Brian Richard Farrell, a 27-year-old accused of being a key administrator of the dark web criminal marketplace Silk Road 2.0, has been sentenced to eight years in prison and four years of supervised release.
Silk Road 2.0 was launched in November 2013 after U.S. authorities shut down the original Silk Road, whose alleged operator, Ross Ulbricht, was sentenced to life in prison last year. Authorities launched an investigation into Silk Road 2.0 and in November 2014 they arrested its operator, Blake Benthall (aka Defcon).
According to prosecutors, Farrell was one of the few individuals who helped Benthall operate the website. Specifically, Farrell was tasked with approving new vendors and staff, and he organized a DDoS attack against a competitor.
Farrell was arrested in January 2015 and in March 2016 he pleaded guilty to one count of distribution of heroin, cocaine, and methamphetamine. Before pleading guilty, Farrell’s defense questioned the methods used by the FBI to identify their client.
Silk Road 2.0 had been using the Tor anonymity network to protect the identities of staff and customers.
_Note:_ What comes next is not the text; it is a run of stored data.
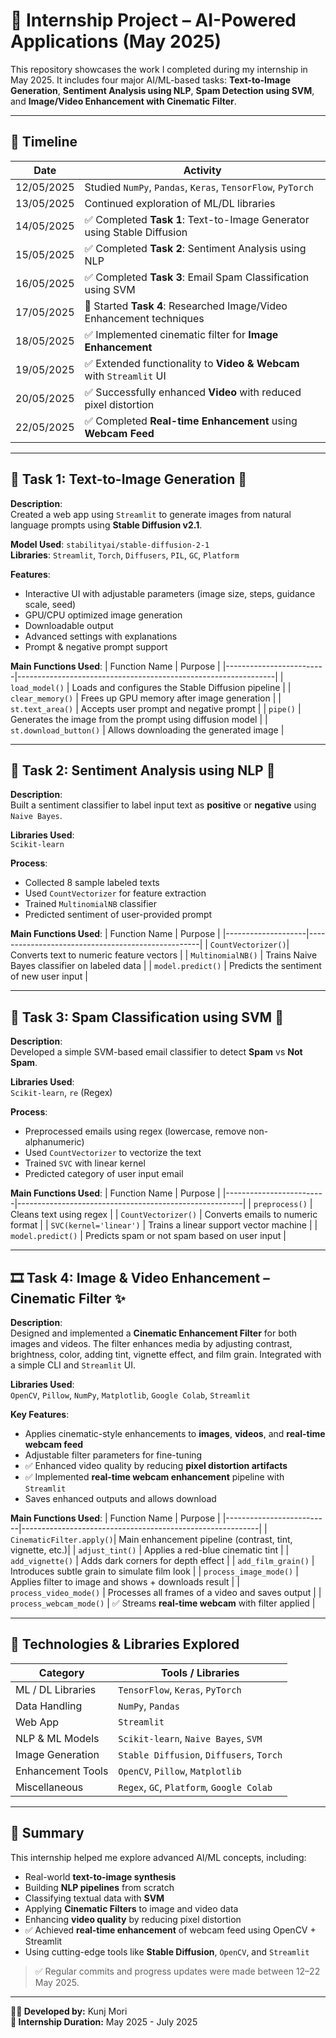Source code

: # 🧠 Internship Project – AI-Powered Applications (May 2025)

This repository showcases the work I completed during my internship in May 2025. It includes four major AI/ML-based tasks: **Text-to-Image Generation**, **Sentiment Analysis using NLP**, **Spam Detection using SVM**, and **Image/Video Enhancement with Cinematic Filter**.

---

## 📅 Timeline

| Date        | Activity                                                                 |
|-------------|--------------------------------------------------------------------------|
| 12/05/2025  | Studied `NumPy`, `Pandas`, `Keras`, `TensorFlow`, `PyTorch`              |
| 13/05/2025  | Continued exploration of ML/DL libraries                                 |
| 14/05/2025  | ✅ Completed **Task 1**: Text-to-Image Generator using Stable Diffusion  |
| 15/05/2025  | ✅ Completed **Task 2**: Sentiment Analysis using NLP                    |
| 16/05/2025  | ✅ Completed **Task 3**: Email Spam Classification using SVM             |
| 17/05/2025  | 📌 Started **Task 4**: Researched Image/Video Enhancement techniques     |
| 18/05/2025  | ✅ Implemented cinematic filter for **Image Enhancement**                |
| 19/05/2025  | ✅ Extended functionality to **Video & Webcam** with `Streamlit` UI      |
| 20/05/2025  | ✅ Successfully enhanced **Video** with reduced pixel distortion         |
| 22/05/2025  | ✅ Completed **Real-time Enhancement** using **Webcam Feed**             |

---

## 🔧 Task 1: Text-to-Image Generation 🎨

**Description**:  
Created a web app using `Streamlit` to generate images from natural language prompts using **Stable Diffusion v2.1**.

**Model Used**: `stabilityai/stable-diffusion-2-1`  
**Libraries**: `Streamlit`, `Torch`, `Diffusers`, `PIL`, `GC`, `Platform`

**Features**:
- Interactive UI with adjustable parameters (image size, steps, guidance scale, seed)
- GPU/CPU optimized image generation
- Downloadable output
- Advanced settings with explanations
- Prompt & negative prompt support

**Main Functions Used**:
| Function Name           | Purpose                                                        |
|-------------------------|----------------------------------------------------------------|
| `load_model()`          | Loads and configures the Stable Diffusion pipeline             |
| `clear_memory()`        | Frees up GPU memory after image generation                     |
| `st.text_area()`        | Accepts user prompt and negative prompt                        |
| `pipe()`                | Generates the image from the prompt using diffusion model      |
| `st.download_button()`  | Allows downloading the generated image                         |

---

## 💬 Task 2: Sentiment Analysis using NLP 🧾

**Description**:  
Built a sentiment classifier to label input text as **positive** or **negative** using `Naive Bayes`.

**Libraries Used**:  
`Scikit-learn`

**Process**:
- Collected 8 sample labeled texts
- Used `CountVectorizer` for feature extraction
- Trained `MultinomialNB` classifier
- Predicted sentiment of user-provided prompt

**Main Functions Used**:
| Function Name      | Purpose                                           |
|--------------------|---------------------------------------------------|
| `CountVectorizer()`| Converts text to numeric feature vectors          |
| `MultinomialNB()`  | Trains Naive Bayes classifier on labeled data     |
| `model.predict()`  | Predicts the sentiment of new user input          |

---

## 📧 Task 3: Spam Classification using SVM 🚫

**Description**:  
Developed a simple SVM-based email classifier to detect **Spam** vs **Not Spam**.

**Libraries Used**:  
`Scikit-learn`, `re` (Regex)

**Process**:
- Preprocessed emails using regex (lowercase, remove non-alphanumeric)
- Used `CountVectorizer` to vectorize the text
- Trained `SVC` with linear kernel
- Predicted category of user input email

**Main Functions Used**:
| Function Name           | Purpose                                                |
|-------------------------|--------------------------------------------------------|
| `preprocess()`          | Cleans text using regex                                |
| `CountVectorizer()`     | Converts emails to numeric format                      |
| `SVC(kernel='linear')`  | Trains a linear support vector machine                 |
| `model.predict()`       | Predicts spam or not spam based on user input          |

---

## 🎞️ Task 4: Image & Video Enhancement – Cinematic Filter ✨

**Description**:  
Designed and implemented a **Cinematic Enhancement Filter** for both images and videos. The filter enhances media by adjusting contrast, brightness, color, adding tint, vignette effect, and film grain. Integrated with a simple CLI and `Streamlit` UI.

**Libraries Used**:  
`OpenCV`, `Pillow`, `NumPy`, `Matplotlib`, `Google Colab`, `Streamlit`

**Key Features**:
- Applies cinematic-style enhancements to **images**, **videos**, and **real-time webcam feed**
- Adjustable filter parameters for fine-tuning
- ✅ Enhanced video quality by reducing **pixel distortion artifacts**
- ✅ Implemented **real-time webcam enhancement** pipeline with `Streamlit`
- Saves enhanced outputs and allows download

**Main Functions Used**:
| Function Name            | Purpose                                                   |
|--------------------------|-----------------------------------------------------------|
| `CinematicFilter.apply()`| Main enhancement pipeline (contrast, tint, vignette, etc.)|
| `adjust_tint()`          | Applies a red-blue cinematic tint                         |
| `add_vignette()`         | Adds dark corners for depth effect                        |
| `add_film_grain()`       | Introduces subtle grain to simulate film look             |
| `process_image_mode()`   | Applies filter to image and shows + downloads result      |
| `process_video_mode()`   | Processes all frames of a video and saves output          |
| `process_webcam_mode()`  | ✅ Streams **real-time webcam** with filter applied        |

---

## 📌 Technologies & Libraries Explored

| Category             | Tools / Libraries                                |
|----------------------|--------------------------------------------------|
| ML / DL Libraries    | `TensorFlow`, `Keras`, `PyTorch`                 |
| Data Handling        | `NumPy`, `Pandas`                                |
| Web App              | `Streamlit`                                      |
| NLP & ML Models      | `Scikit-learn`, `Naive Bayes`, `SVM`             |
| Image Generation     | `Stable Diffusion`, `Diffusers`, `Torch`         |
| Enhancement Tools    | `OpenCV`, `Pillow`, `Matplotlib`                 |
| Miscellaneous        | `Regex`, `GC`, `Platform`, `Google Colab`        |

---

## 🚀 Summary

This internship helped me explore advanced AI/ML concepts, including:
- Real-world **text-to-image synthesis**
- Building **NLP pipelines** from scratch
- Classifying textual data with **SVM**
- Applying **Cinematic Filters** to image and video data
- Enhancing **video quality** by reducing pixel distortion
- ✅ Achieved **real-time enhancement** of webcam feed using OpenCV + Streamlit
- Using cutting-edge tools like **Stable Diffusion**, `OpenCV`, and `Streamlit`

> ✅ Regular commits and progress updates were made between 12–22 May 2025.

---

**👨‍💻 Developed by:** Kunj Mori  
**📅 Internship Duration:** May 2025 - July 2025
However, authorities caught a break when researchers from Carnegie Mellon University discovered a way to deanonymize Tor users.
The research, funded by the U.S. Department of Defense, was used to identify the real IP addresses of Tor users suspected of conducting criminal activities. Farrell’s defense argued that the FBI’s search of the Tor network might have violated his Fourth Amendment rights and filed a motion to obtain additional information on the methods used. However, the judge denied the motion since the suspect was identified based only on his IP address, and noted that Tor users should not expect their real IPs to remain private.
Just before its operator was arrested, Silk Road 2.0 generated sales of roughly $8 million every month. The dark web marketplace, which had approximately 150,000 active members, was used to distribute hundreds of kilograms of illegal drugs, and launder millions of dollars.